More recently, though, Nashville’s most visible rap export has been pushing a different expression, focusing publicly on charity work, and cultivating a more positive — and, he says, more accurate — public image.
With all the effort Young Buck’s been putting toward brightening up his image at home, why title a new album something as (at least rhyming-ly) confrontational as “Buck the World?”
“You gotta know what the title Buck the World means,” the 26-year-old rapper says. “It’s got a lot of different meanings. Some people think of it in a bad way, I’m thinkin’ ‘Buck the world’ — I’m all over the world.”
He’s been getting around, certainly, both literally and figuratively.
This summer, Young Buck is cutting a decent-sized swath across the country on tour through August.
In an era when rap and hip-hop stars are increasingly shying away from the live stage, the rapper’s commitment to it is a relative rarity.

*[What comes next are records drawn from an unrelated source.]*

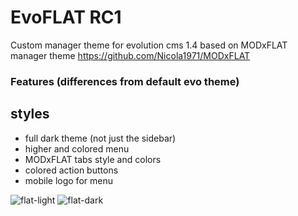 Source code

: # EvoFLAT RC1
Custom manager theme for evolution cms 1.4
based on MODxFLAT manager theme https://github.com/Nicola1971/MODxFLAT

### Features (differences from default evo theme)

## styles

- full dark theme (not just the sidebar)
- higher and colored menu
- MODxFLAT tabs style and colors
- colored action buttons 
- mobile logo for menu


![flat-light](https://user-images.githubusercontent.com/7342798/31508595-e59361f4-af7e-11e7-98a9-133f06469bf0.png)
![flat-dark](https://user-images.githubusercontent.com/7342798/31508604-e92ee234-af7e-11e7-9a6b-662e0c4bfc35.png)

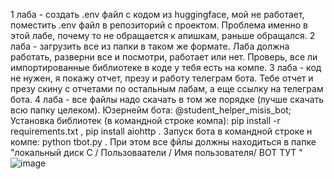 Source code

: 1 лаба - создать .env файл с кодом из huggingface, мой не работает, поместить .env файл в репозиторий с проектом. Проблема именно в этой лабе, почему то не обращается к апишкам, раньше обращался. 
2 лаба - загрузить все из папки в таком же формате. Лаба должна работать, разверни все и посмотри, работает или нет. Проверь, все ли импортированные библиотеке в коде у тебя есть на компе.
3 лаба - код не нужен, я покажу отчет, презу и работу телеграм бота. Тебе отчет и презу скину с отчетами по остальным лабам, а еще ссылку на телеграм бота.
4 лаба - все файлы надо скачать в том же порядке (лучше скачать всю папку целеком). Юзернейм бота: @student_helper_misis_bot; Установка библиотек (в командной строке компа): pip install -r requirements.txt , pip install aiohttp . Запуск бота в командной строке н компе: python tbot.py . При этом все фйлы должны находиться в папке "локальный диск С / Пользоваатели / Имя пользователя/ ВОТ ТУТ " ![image](https://github.com/user-attachments/assets/e221bde5-c668-4aaf-9e89-2b7a0b74a33f)
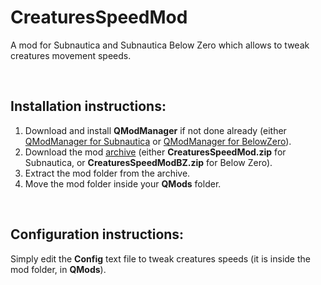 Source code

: # CreaturesSpeedMod
A mod for Subnautica and Subnautica Below Zero which allows to tweak creatures movement speeds.

<br>

## Installation instructions:
1) Download and install **QModManager** if not done already (either [QModManager for Subnautica](https://www.nexusmods.com/subnautica/mods/201) or [QModManager for BelowZero](https://www.nexusmods.com/subnauticabelowzero/mods/1)).
2) Download the mod [archive](https://github.com/K07H/CreaturesSpeedMod/releases) (either **CreaturesSpeedMod.zip** for Subnautica, or **CreaturesSpeedModBZ.zip** for Below Zero).
3) Extract the mod folder from the archive.
4) Move the mod folder inside your **QMods** folder.

<br>

## Configuration instructions:
Simply edit the **Config** text file to tweak creatures speeds (it is inside the mod folder, in **QMods**).
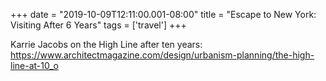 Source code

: +++
date = "2019-10-09T12:11:00.001-08:00"
title = "Escape to New York: Visiting After 6 Years"
tags = ['travel']
+++

Karrie Jacobs on the High Line after ten years: https://www.architectmagazine.com/design/urbanism-planning/the-high-line-at-10_o
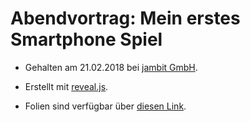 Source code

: # Abendvortrag: Mein erstes Smartphone Spiel

- Gehalten am 21.02.2018 bei [jambit GmbH](https://www.jambit.com).

- Erstellt mit [reveal.js](https://github.com/hakimel/reveal.js).

- Folien sind verfügbar über [diesen Link](https://www.mokkapps.de/talks/my-first-smartphone-game/). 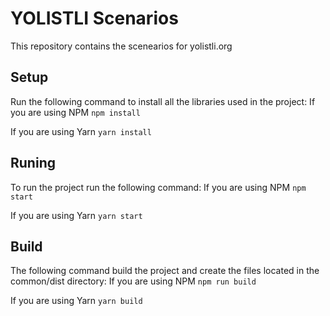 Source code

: # YOLISTLI Scenarios

This repository contains the scenearios for yolistli.org

## Setup

Run the following command to install all the libraries used in the project:
If you are using NPM
`npm install`

If you are using Yarn
`yarn install`

## Runing

To run the project run the following command:
If you are using NPM
`npm start`

If you are using Yarn
`yarn start`

## Build

The following command build the project and create the files located in the common/dist directory:
If you are using NPM
`npm run build`

If you are using Yarn
`yarn build`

That coupled with his album’s solid early showing (“Buck the World” moved 347,000 copies, according to Nielsen SoundScan, since its March release) makes him a big live summer draw for rap fans.
Getting on stage is one of his favorite parts of the process, the rapper says, so it’s an easy commitment.
“You can make all the hot records you want, but I think fans really enjoy it when they can see that person,” Young Buck says. “I try to keep myself as open as possible. I’m a fan first and I came in the game watching the artists that I’m working with.”
He’s working with quite a few artists on “Buck the World” — some that you’ll expect, like well-known rap names Young Jeezy and Trick Daddy, and some that show him visiting other corners of the music world, like singer Chester Bennington of rock act Linkin Park.
Sonically and lyrically, Young Buck stretches out some on “Buck the World.” He follows his trademark hard-and-tough path on growling tracks like “Buss Yo’ Head,” but threads gospel-choir coos into “Get Buck” and a slow-jam thump into “U Ain’t Goin Nowhere.” In “Slow Ya Roll,” he waxes introspective and cautionary.
From the rapper’s perspective, the increasing breadth boils down to his reaching a point where he can show a more rounded picture of himself, musically and otherwise.
“At the end of the day you gotta look at my career,” he says. “I come up in the rap game with a group, G-Unit. I never came in the game as a solo artist. I still have a group that I’m in, but I’m at a point where I’m putting myself into my own position.”
The more positive mindset Young Buck has put himself in, he says, drew influence from a place you might not have expected: Howard Gentry, Nashville’s vice mayor and mayoral hopeful.
“He came to me, sat me down like a man and really gave me his opinion on how I was carrying myself,” Young Buck says. The rapper’s reputation took a negative turn in 2004 following his connection to a stabbing at that year’s Vibe Awards show (Young Buck is currently on probation, having pled no contest to an assault charge).
Gentry’s nudging toward “pushing positive” turned out to be what the rapper calls one of the most influential conversations of his life.
Positive change continues to be a focus — Young Buck is particularly zeroed in on his new Cashville Records label, to which he’s already signed his own 615 group and storied, Tupac Shakur-founded rap group Tha Outlawz.
Cashville’s first release, the rapper says, will be a compilation of its artists, due in the coming months.
“I’m still growing as an artist,” he says. “My albums [are] only gonna get better and better. The business is only gonna get better and better, and the person is only gonna get better and better.”